GIVEN RECORDS:

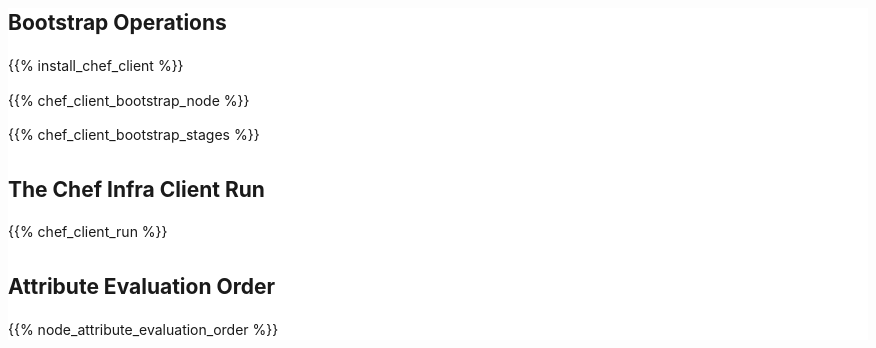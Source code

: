 Bootstrap Operations
--------------------

{{% install_chef_client %}}

{{% chef_client_bootstrap_node %}}

{{% chef_client_bootstrap_stages %}}

The Chef Infra Client Run
-------------------------

{{% chef_client_run %}}

Attribute Evaluation Order
--------------------------

{{% node_attribute_evaluation_order %}}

TASK DETAILS: The line with "Attribute Evaluation Order", plus every line after it through the end of the listing, needs to be repeated exactly; nothing else belongs in the reply.

ANSWER:
Attribute Evaluation Order
--------------------------

{{% node_attribute_evaluation_order %}}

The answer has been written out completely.